──────── Data for this task
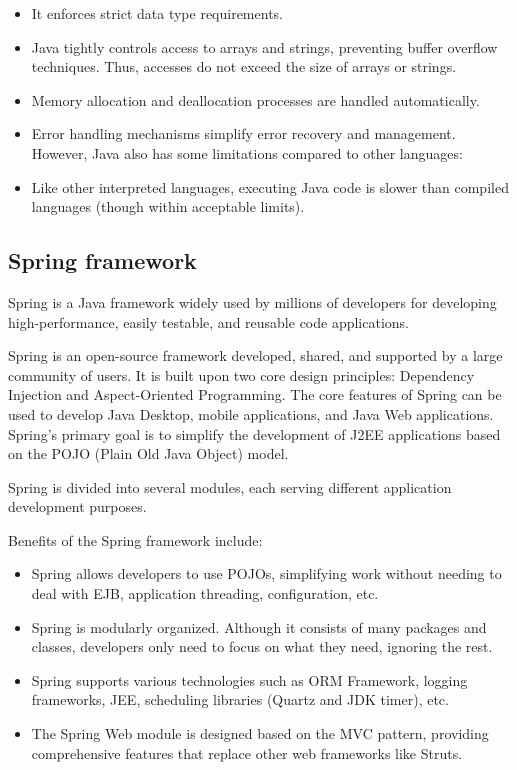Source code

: \documentclass[../Main.tex]{subfiles}
\begin{document}
\begin{itemize}
    \item It enforces strict data type requirements.
    \item Java tightly controls access to arrays and strings, preventing buffer overflow techniques.
          Thus, accesses do not exceed the size of arrays or strings.
    \item Memory allocation and deallocation processes are handled automatically.
    \item Error handling mechanisms simplify error recovery and management.
          However, Java also has some limitations compared to other languages:
    \item Like other interpreted languages, executing Java code is slower than compiled languages (though within acceptable limits).
\end{itemize}

\subsection{Spring framework}

Spring is a Java framework widely used by millions of developers for developing high-performance, easily testable, and reusable code applications.

Spring is an open-source framework developed, shared, and supported by a large community of users.
It is built upon two core design principles: Dependency Injection and Aspect-Oriented Programming.
The core features of Spring can be used to develop Java Desktop, mobile applications, and Java Web applications.
Spring's primary goal is to simplify the development of J2EE applications based on the POJO (Plain Old Java Object) model.

Spring is divided into several modules, each serving different application development purposes.

Benefits of the Spring framework include:

\begin{itemize}
    \item Spring allows developers to use POJOs, simplifying work without needing to deal with EJB, application threading, configuration, etc.
    \item Spring is modularly organized.
          Although it consists of many packages and classes, developers only need to focus on what they need, ignoring the rest.
    \item Spring supports various technologies such as ORM Framework, logging frameworks, JEE, scheduling libraries (Quartz and JDK timer), etc.
    \item The Spring Web module is designed based on the MVC pattern, providing comprehensive features that replace other web frameworks like Struts.
\end{itemize}
\end{document}
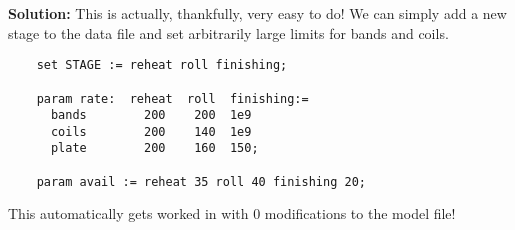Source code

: \noindent\textbf{Solution:} This is actually, thankfully, very easy to do! We can simply add a new stage to the data file and set arbitrarily large limits for bands and coils.

\begin{lstlisting}
	set STAGE := reheat roll finishing;

	param rate:  reheat  roll  finishing:=
	  bands        200    200  1e9
	  coils        200    140  1e9
	  plate        200    160  150;

	param avail := reheat 35 roll 40 finishing 20;
\end{lstlisting}

This automatically gets worked in with 0 modifications to the model file!
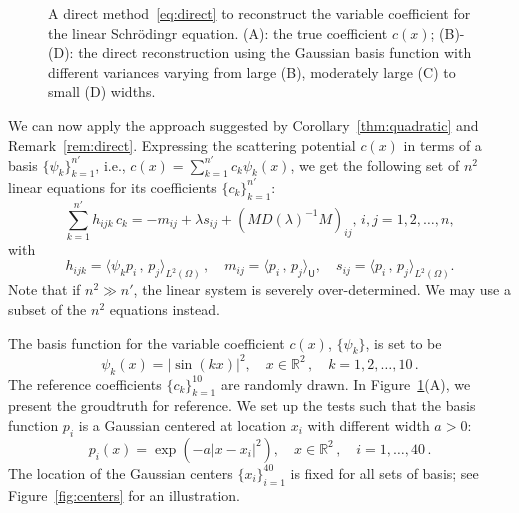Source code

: \documentclass[12pt]{amsart}
\begin{document}
\begin{figure}
    \caption{A direct method~\eqref{eq:direct} to reconstruct the variable coefficient for the linear Schr\"odingr equation. (A): the true coefficient $c(x)$; (B)-(D): the direct reconstruction using the Gaussian basis function with different variances varying from large (B), moderately large (C) to small (D) widths.}
    \label{fig:direct_method}
\end{figure}


We can now apply the approach suggested by Corollary~\ref{thm:quadratic} and Remark~\ref{rem:direct}. Expressing the scattering potential $c(x)$ in terms of a basis $\{\psi_k\}_{k=1}^{n'}$, i.e., $c(x) = \sum_{k=1}^{n'} c_k \psi_k(x)$, we get the following set of $n^2$ linear equations for its coefficients $\{c_k\}_{k=1}^{n'}$:
\begin{equation}\label{eq:direct}
\sum_{k=1}^{n'} h_{ijk} \, c_k = -m_{ij} + \lambda s_{ij} + \left(MD(\lambda)^{-1}M\right)_{ij}, \, i,j = 1, 2, \ldots, n,
\end{equation}
with
\[
h_{ijk} = \langle \psi_k p_i\,, \,p_j\rangle_{L^2(\Omega)}\,, \quad m_{ij} = \langle p_i\,, \,p_j\rangle_{\mathsf{U}}, \quad s_{ij} = \langle p_i\,, \, p_j\rangle_{L^2(\Omega)}.
\]
Note that if $n^2 \gg n'$, the linear system is severely over-determined. We may use a subset of the $n^2$ equations instead.

The basis function for the variable coefficient $c(x)$, $\{\psi_k\}$, is set to be
\[
\psi_k(x) = |\sin ( k x )|^2, \quad x\in \mathbb{R}^2\,,\quad k = 1,2,\ldots, 10\,.
\]
The reference coefficients $\{c_k\}_{k=1}^{10}$ are randomly drawn. In Figure~\ref{fig:direct_method}(A), we present the groudtruth for reference. We set up the tests such that the basis function $p_i$ is a Gaussian centered at location $x_i$ with different width $a>0$:
\[
p_i(x) = \exp{(-a|x-x_i|^2)},\quad x\in \mathbb{R}^2\,,\quad i = 1,\ldots,40\,.
\]
The location of the Gaussian centers $\{x_i\}_{i=1}^{40}$ is fixed for all sets of basis; see Figure~\ref{fig:centers} for an illustration.
\end{document}
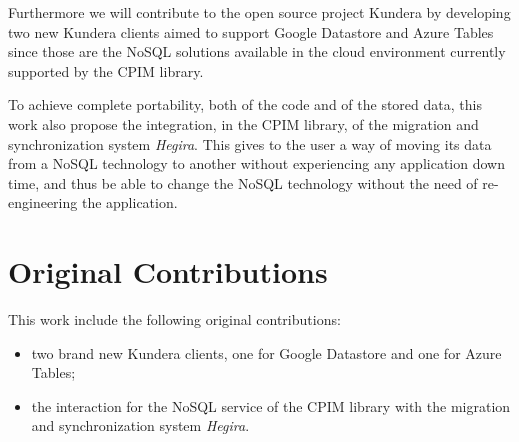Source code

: \noindent Furthermore we will contribute to the open source project Kundera by developing two new Kundera clients aimed to support Google Datastore and Azure Tables since those are the NoSQL solutions available in the cloud environment currently supported by the CPIM library.

\noindent To achieve complete portability, both of the code and of the stored data, this work also propose the integration, in the CPIM library, of the migration and synchronization system \textit{Hegira}. This gives to the user a way of moving its data from a NoSQL technology to another without experiencing any application down time, and thus be able to change the NoSQL technology without the need of re-engineering the application.
 
\section*{Original Contributions}
This work include the following original contributions:
\begin{itemize}
\item two brand new Kundera clients, one for Google Datastore and one for Azure Tables;
\item the interaction for the NoSQL service of the CPIM library with the migration and synchronization system \textit{Hegira}.
\end{itemize}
────────────────
Problem details: All of the entries above need to be transcribed exactly, except for the pictures.

Output for this task:
Source code

: \documentclass[../Main.tex]{subfiles}
\begin{document}
\begin{itemize}
    \item It enforces strict data type requirements.
    \item Java tightly controls access to arrays and strings, preventing buffer overflow techniques.
          Thus, accesses do not exceed the size of arrays or strings.
    \item Memory allocation and deallocation processes are handled automatically.
    \item Error handling mechanisms simplify error recovery and management.
          However, Java also has some limitations compared to other languages:
    \item Like other interpreted languages, executing Java code is slower than compiled languages (though within acceptable limits).
\end{itemize}

\subsection{Spring framework}

Spring is a Java framework widely used by millions of developers for developing high-performance, easily testable, and reusable code applications.

Spring is an open-source framework developed, shared, and supported by a large community of users.
It is built upon two core design principles: Dependency Injection and Aspect-Oriented Programming.
The core features of Spring can be used to develop Java Desktop, mobile applications, and Java Web applications.
Spring's primary goal is to simplify the development of J2EE applications based on the POJO (Plain Old Java Object) model.

Spring is divided into several modules, each serving different application development purposes.

Benefits of the Spring framework include:

\begin{itemize}
    \item Spring allows developers to use POJOs, simplifying work without needing to deal with EJB, application threading, configuration, etc.
    \item Spring is modularly organized.
          Although it consists of many packages and classes, developers only need to focus on what they need, ignoring the rest.
    \item Spring supports various technologies such as ORM Framework, logging frameworks, JEE, scheduling libraries (Quartz and JDK timer), etc.
    \item The Spring Web module is designed based on the MVC pattern, providing comprehensive features that replace other web frameworks like Struts.
\end{itemize}
\end{document}
Source code

: \noindent\textbf{Solution:} This is actually, thankfully, very easy to do! We can simply add a new stage to the data file and set arbitrarily large limits for bands and coils.

\begin{lstlisting}
	set STAGE := reheat roll finishing;

	param rate:  reheat  roll  finishing:=
	  bands        200    200  1e9
	  coils        200    140  1e9
	  plate        200    160  150;

	param avail := reheat 35 roll 40 finishing 20;
\end{lstlisting}

This automatically gets worked in with 0 modifications to the model file!
Source code

: \documentclass[12pt]{amsart}
\begin{document}
\begin{figure}
    \caption{A direct method~\eqref{eq:direct} to reconstruct the variable coefficient for the linear Schr\"odingr equation. (A): the true coefficient $c(x)$; (B)-(D): the direct reconstruction using the Gaussian basis function with different variances varying from large (B), moderately large (C) to small (D) widths.}
    \label{fig:direct_method}
\end{figure}


We can now apply the approach suggested by Corollary~\ref{thm:quadratic} and Remark~\ref{rem:direct}. Expressing the scattering potential $c(x)$ in terms of a basis $\{\psi_k\}_{k=1}^{n'}$, i.e., $c(x) = \sum_{k=1}^{n'} c_k \psi_k(x)$, we get the following set of $n^2$ linear equations for its coefficients $\{c_k\}_{k=1}^{n'}$:
\begin{equation}\label{eq:direct}
\sum_{k=1}^{n'} h_{ijk} \, c_k = -m_{ij} + \lambda s_{ij} + \left(MD(\lambda)^{-1}M\right)_{ij}, \, i,j = 1, 2, \ldots, n,
\end{equation}
with
\[
h_{ijk} = \langle \psi_k p_i\,, \,p_j\rangle_{L^2(\Omega)}\,, \quad m_{ij} = \langle p_i\,, \,p_j\rangle_{\mathsf{U}}, \quad s_{ij} = \langle p_i\,, \, p_j\rangle_{L^2(\Omega)}.
\]
Note that if $n^2 \gg n'$, the linear system is severely over-determined. We may use a subset of the $n^2$ equations instead.

The basis function for the variable coefficient $c(x)$, $\{\psi_k\}$, is set to be
\[
\psi_k(x) = |\sin ( k x )|^2, \quad x\in \mathbb{R}^2\,,\quad k = 1,2,\ldots, 10\,.
\]
The reference coefficients $\{c_k\}_{k=1}^{10}$ are randomly drawn. In Figure~\ref{fig:direct_method}(A), we present the groudtruth for reference. We set up the tests such that the basis function $p_i$ is a Gaussian centered at location $x_i$ with different width $a>0$:
\[
p_i(x) = \exp{(-a|x-x_i|^2)},\quad x\in \mathbb{R}^2\,,\quad i = 1,\ldots,40\,.
\]
The location of the Gaussian centers $\{x_i\}_{i=1}^{40}$ is fixed for all sets of basis; see Figure~\ref{fig:centers} for an illustration.
\end{document}
Source code

: \noindent Furthermore we will contribute to the open source project Kundera by developing two new Kundera clients aimed to support Google Datastore and Azure Tables since those are the NoSQL solutions available in the cloud environment currently supported by the CPIM library.

\noindent To achieve complete portability, both of the code and of the stored data, this work also propose the integration, in the CPIM library, of the migration and synchronization system \textit{Hegira}. This gives to the user a way of moving its data from a NoSQL technology to another without experiencing any application down time, and thus be able to change the NoSQL technology without the need of re-engineering the application.
 
\section*{Original Contributions}
This work include the following original contributions:
\begin{itemize}
\item two brand new Kundera clients, one for Google Datastore and one for Azure Tables;
\item the interaction for the NoSQL service of the CPIM library with the migration and synchronization system \textit{Hegira}.
\end{itemize}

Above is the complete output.